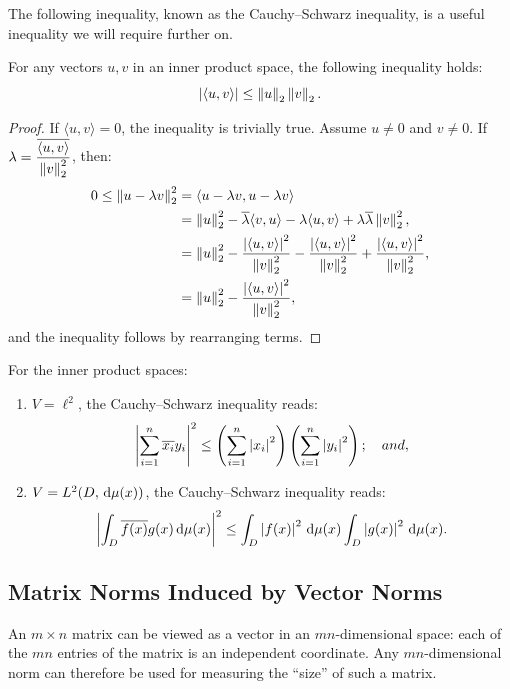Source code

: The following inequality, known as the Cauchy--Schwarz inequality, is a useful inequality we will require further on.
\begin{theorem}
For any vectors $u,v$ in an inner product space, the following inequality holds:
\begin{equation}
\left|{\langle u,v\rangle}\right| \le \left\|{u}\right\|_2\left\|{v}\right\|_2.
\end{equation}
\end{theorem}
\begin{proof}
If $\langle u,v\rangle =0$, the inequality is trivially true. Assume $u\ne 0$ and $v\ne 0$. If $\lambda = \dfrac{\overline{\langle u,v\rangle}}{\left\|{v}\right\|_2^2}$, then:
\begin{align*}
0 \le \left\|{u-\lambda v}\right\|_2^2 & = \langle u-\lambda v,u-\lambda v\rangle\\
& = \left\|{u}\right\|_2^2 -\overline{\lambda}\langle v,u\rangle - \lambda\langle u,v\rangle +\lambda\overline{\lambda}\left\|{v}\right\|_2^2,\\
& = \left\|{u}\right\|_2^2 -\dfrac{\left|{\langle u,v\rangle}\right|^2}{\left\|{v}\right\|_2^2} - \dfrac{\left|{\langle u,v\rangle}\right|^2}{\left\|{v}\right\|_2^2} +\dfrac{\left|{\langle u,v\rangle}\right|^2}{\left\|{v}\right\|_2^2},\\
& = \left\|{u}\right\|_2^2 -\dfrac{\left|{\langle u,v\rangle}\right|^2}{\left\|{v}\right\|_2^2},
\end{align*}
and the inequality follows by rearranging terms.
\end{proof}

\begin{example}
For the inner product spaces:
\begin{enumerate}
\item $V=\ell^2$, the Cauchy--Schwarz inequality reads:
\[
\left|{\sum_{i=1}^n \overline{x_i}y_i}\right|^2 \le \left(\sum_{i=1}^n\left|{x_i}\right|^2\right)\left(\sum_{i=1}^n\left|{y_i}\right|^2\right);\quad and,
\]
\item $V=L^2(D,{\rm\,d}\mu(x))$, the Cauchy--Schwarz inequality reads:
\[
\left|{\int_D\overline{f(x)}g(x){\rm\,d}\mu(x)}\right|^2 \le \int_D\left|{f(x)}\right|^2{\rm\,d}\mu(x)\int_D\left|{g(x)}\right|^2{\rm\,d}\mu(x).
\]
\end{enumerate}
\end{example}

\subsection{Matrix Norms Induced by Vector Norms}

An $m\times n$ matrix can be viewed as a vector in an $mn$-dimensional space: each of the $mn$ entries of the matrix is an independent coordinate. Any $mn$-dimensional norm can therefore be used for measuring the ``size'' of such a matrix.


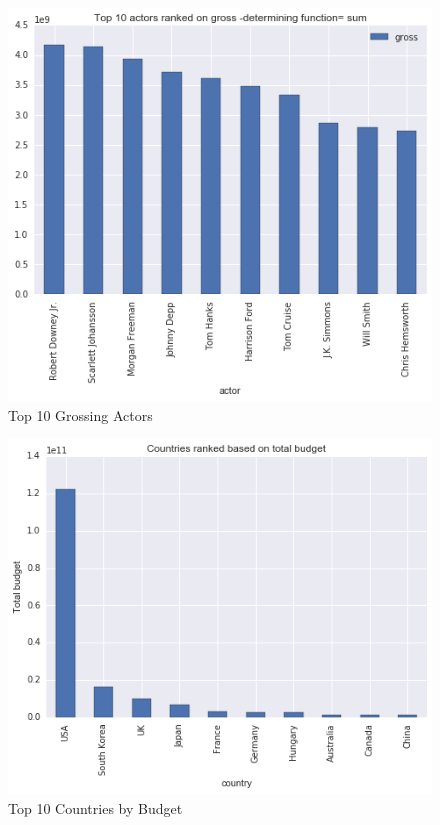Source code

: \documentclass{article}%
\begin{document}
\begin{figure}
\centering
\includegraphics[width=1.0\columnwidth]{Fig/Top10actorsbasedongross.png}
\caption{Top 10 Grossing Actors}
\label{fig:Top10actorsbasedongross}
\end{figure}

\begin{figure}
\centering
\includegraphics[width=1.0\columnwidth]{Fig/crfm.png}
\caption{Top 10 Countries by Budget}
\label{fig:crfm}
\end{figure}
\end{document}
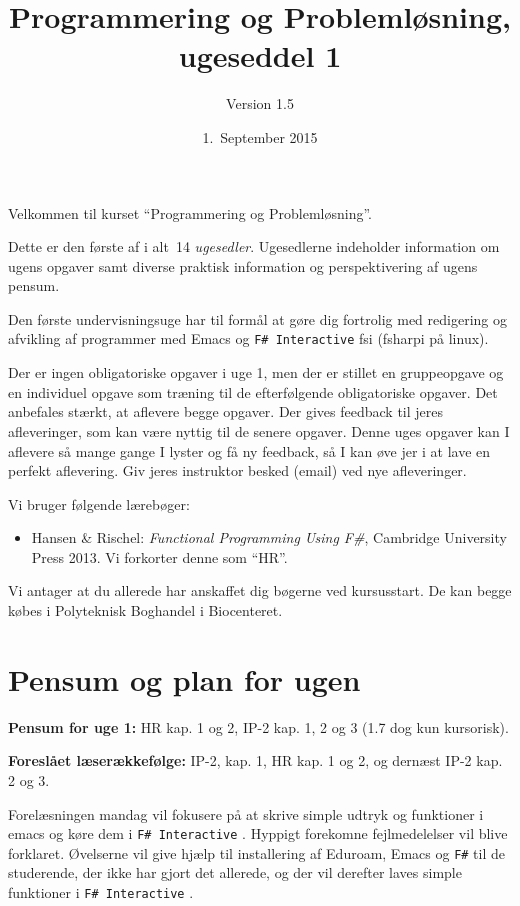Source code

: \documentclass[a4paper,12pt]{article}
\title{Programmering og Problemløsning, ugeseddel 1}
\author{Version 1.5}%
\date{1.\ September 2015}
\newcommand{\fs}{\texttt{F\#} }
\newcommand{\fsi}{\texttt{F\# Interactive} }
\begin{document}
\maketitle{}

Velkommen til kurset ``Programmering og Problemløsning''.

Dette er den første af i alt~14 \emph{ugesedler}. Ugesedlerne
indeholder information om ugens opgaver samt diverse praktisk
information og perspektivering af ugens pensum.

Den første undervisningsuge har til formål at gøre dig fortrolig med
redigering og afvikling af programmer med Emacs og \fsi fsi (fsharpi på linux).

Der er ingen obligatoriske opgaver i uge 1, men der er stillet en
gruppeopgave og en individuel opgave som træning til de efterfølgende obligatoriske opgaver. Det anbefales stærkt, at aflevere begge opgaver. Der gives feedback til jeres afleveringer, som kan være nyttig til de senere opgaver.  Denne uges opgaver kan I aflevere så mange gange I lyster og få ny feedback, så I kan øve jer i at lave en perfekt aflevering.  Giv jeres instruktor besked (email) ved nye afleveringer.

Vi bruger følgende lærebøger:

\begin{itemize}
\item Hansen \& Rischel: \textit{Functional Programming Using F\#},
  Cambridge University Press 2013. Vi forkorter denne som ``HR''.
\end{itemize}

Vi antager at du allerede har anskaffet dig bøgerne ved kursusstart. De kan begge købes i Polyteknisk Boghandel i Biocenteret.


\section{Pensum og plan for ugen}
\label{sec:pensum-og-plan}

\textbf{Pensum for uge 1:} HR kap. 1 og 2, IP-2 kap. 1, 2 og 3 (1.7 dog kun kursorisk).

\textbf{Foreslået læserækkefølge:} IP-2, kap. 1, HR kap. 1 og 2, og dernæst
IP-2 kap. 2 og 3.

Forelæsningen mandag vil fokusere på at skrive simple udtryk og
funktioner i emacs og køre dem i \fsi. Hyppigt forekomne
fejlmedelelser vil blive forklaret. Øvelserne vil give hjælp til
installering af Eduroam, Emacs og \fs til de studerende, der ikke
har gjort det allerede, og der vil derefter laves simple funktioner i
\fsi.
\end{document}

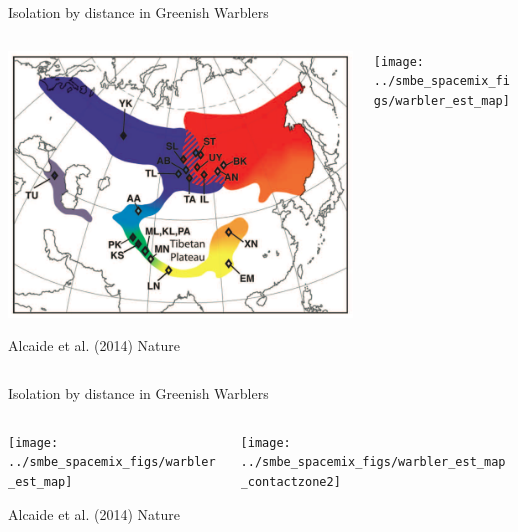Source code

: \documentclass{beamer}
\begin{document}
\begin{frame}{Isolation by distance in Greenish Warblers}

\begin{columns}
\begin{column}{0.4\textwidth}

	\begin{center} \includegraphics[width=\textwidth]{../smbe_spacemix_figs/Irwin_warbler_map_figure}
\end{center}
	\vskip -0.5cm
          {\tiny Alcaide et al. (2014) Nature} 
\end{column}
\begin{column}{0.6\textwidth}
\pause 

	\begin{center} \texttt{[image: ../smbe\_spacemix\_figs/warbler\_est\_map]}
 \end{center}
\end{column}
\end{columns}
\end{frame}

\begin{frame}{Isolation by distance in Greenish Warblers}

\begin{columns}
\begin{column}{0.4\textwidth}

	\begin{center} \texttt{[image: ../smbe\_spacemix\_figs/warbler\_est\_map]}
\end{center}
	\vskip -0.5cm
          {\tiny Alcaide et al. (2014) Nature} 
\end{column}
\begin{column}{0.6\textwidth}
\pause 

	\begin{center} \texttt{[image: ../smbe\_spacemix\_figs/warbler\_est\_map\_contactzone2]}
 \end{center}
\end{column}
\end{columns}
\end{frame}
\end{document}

-.-.-

Every record is to be reproduced exactly, with no pictures included.

Source code

: The following inequality, known as the Cauchy--Schwarz inequality, is a useful inequality we will require further on.
\begin{theorem}
For any vectors $u,v$ in an inner product space, the following inequality holds:
\begin{equation}
\left|{\langle u,v\rangle}\right| \le \left\|{u}\right\|_2\left\|{v}\right\|_2.
\end{equation}
\end{theorem}
\begin{proof}
If $\langle u,v\rangle =0$, the inequality is trivially true. Assume $u\ne 0$ and $v\ne 0$. If $\lambda = \dfrac{\overline{\langle u,v\rangle}}{\left\|{v}\right\|_2^2}$, then:
\begin{align*}
0 \le \left\|{u-\lambda v}\right\|_2^2 & = \langle u-\lambda v,u-\lambda v\rangle\\
& = \left\|{u}\right\|_2^2 -\overline{\lambda}\langle v,u\rangle - \lambda\langle u,v\rangle +\lambda\overline{\lambda}\left\|{v}\right\|_2^2,\\
& = \left\|{u}\right\|_2^2 -\dfrac{\left|{\langle u,v\rangle}\right|^2}{\left\|{v}\right\|_2^2} - \dfrac{\left|{\langle u,v\rangle}\right|^2}{\left\|{v}\right\|_2^2} +\dfrac{\left|{\langle u,v\rangle}\right|^2}{\left\|{v}\right\|_2^2},\\
& = \left\|{u}\right\|_2^2 -\dfrac{\left|{\langle u,v\rangle}\right|^2}{\left\|{v}\right\|_2^2},
\end{align*}
and the inequality follows by rearranging terms.
\end{proof}

\begin{example}
For the inner product spaces:
\begin{enumerate}
\item $V=\ell^2$, the Cauchy--Schwarz inequality reads:
\[
\left|{\sum_{i=1}^n \overline{x_i}y_i}\right|^2 \le \left(\sum_{i=1}^n\left|{x_i}\right|^2\right)\left(\sum_{i=1}^n\left|{y_i}\right|^2\right);\quad and,
\]
\item $V=L^2(D,{\rm\,d}\mu(x))$, the Cauchy--Schwarz inequality reads:
\[
\left|{\int_D\overline{f(x)}g(x){\rm\,d}\mu(x)}\right|^2 \le \int_D\left|{f(x)}\right|^2{\rm\,d}\mu(x)\int_D\left|{g(x)}\right|^2{\rm\,d}\mu(x).
\]
\end{enumerate}
\end{example}

\subsection{Matrix Norms Induced by Vector Norms}

An $m\times n$ matrix can be viewed as a vector in an $mn$-dimensional space: each of the $mn$ entries of the matrix is an independent coordinate. Any $mn$-dimensional norm can therefore be used for measuring the ``size'' of such a matrix.


Source code

: \documentclass{article}%
\begin{document}
\begin{figure}
\centering
\includegraphics[width=1.0\columnwidth]{Fig/Top10actorsbasedongross.png}
\caption{Top 10 Grossing Actors}
\label{fig:Top10actorsbasedongross}
\end{figure}

\begin{figure}
\centering
\includegraphics[width=1.0\columnwidth]{Fig/crfm.png}
\caption{Top 10 Countries by Budget}
\label{fig:crfm}
\end{figure}
\end{document}
Source code

: \documentclass[a4paper,12pt]{article}
\title{Programmering og Problemløsning, ugeseddel 1}
\author{Version 1.5}%
\date{1.\ September 2015}
\newcommand{\fs}{\texttt{F\#} }
\newcommand{\fsi}{\texttt{F\# Interactive} }
\begin{document}
\maketitle{}

Velkommen til kurset ``Programmering og Problemløsning''.

Dette er den første af i alt~14 \emph{ugesedler}. Ugesedlerne
indeholder information om ugens opgaver samt diverse praktisk
information og perspektivering af ugens pensum.

Den første undervisningsuge har til formål at gøre dig fortrolig med
redigering og afvikling af programmer med Emacs og \fsi fsi (fsharpi på linux).

Der er ingen obligatoriske opgaver i uge 1, men der er stillet en
gruppeopgave og en individuel opgave som træning til de efterfølgende obligatoriske opgaver. Det anbefales stærkt, at aflevere begge opgaver. Der gives feedback til jeres afleveringer, som kan være nyttig til de senere opgaver.  Denne uges opgaver kan I aflevere så mange gange I lyster og få ny feedback, så I kan øve jer i at lave en perfekt aflevering.  Giv jeres instruktor besked (email) ved nye afleveringer.

Vi bruger følgende lærebøger:

\begin{itemize}
\item Hansen \& Rischel: \textit{Functional Programming Using F\#},
  Cambridge University Press 2013. Vi forkorter denne som ``HR''.
\end{itemize}

Vi antager at du allerede har anskaffet dig bøgerne ved kursusstart. De kan begge købes i Polyteknisk Boghandel i Biocenteret.


\section{Pensum og plan for ugen}
\label{sec:pensum-og-plan}

\textbf{Pensum for uge 1:} HR kap. 1 og 2, IP-2 kap. 1, 2 og 3 (1.7 dog kun kursorisk).

\textbf{Foreslået læserækkefølge:} IP-2, kap. 1, HR kap. 1 og 2, og dernæst
IP-2 kap. 2 og 3.

Forelæsningen mandag vil fokusere på at skrive simple udtryk og
funktioner i emacs og køre dem i \fsi. Hyppigt forekomne
fejlmedelelser vil blive forklaret. Øvelserne vil give hjælp til
installering af Eduroam, Emacs og \fs til de studerende, der ikke
har gjort det allerede, og der vil derefter laves simple funktioner i
\fsi.
\end{document}

Source code

: \documentclass{beamer}
\begin{document}
\begin{frame}{Isolation by distance in Greenish Warblers}

\begin{columns}
\begin{column}{0.4\textwidth}

	\begin{center} \includegraphics[width=\textwidth]{../smbe_spacemix_figs/Irwin_warbler_map_figure}
\end{center}
	\vskip -0.5cm
          {\tiny Alcaide et al. (2014) Nature} 
\end{column}
\begin{column}{0.6\textwidth}
\pause 

	\begin{center} \texttt{[image: ../smbe\_spacemix\_figs/warbler\_est\_map]}
 \end{center}
\end{column}
\end{columns}
\end{frame}

\begin{frame}{Isolation by distance in Greenish Warblers}

\begin{columns}
\begin{column}{0.4\textwidth}

	\begin{center} \texttt{[image: ../smbe\_spacemix\_figs/warbler\_est\_map]}
\end{center}
	\vskip -0.5cm
          {\tiny Alcaide et al. (2014) Nature} 
\end{column}
\begin{column}{0.6\textwidth}
\pause 

	\begin{center} \texttt{[image: ../smbe\_spacemix\_figs/warbler\_est\_map\_contactzone2]}
 \end{center}
\end{column}
\end{columns}
\end{frame}
\end{document}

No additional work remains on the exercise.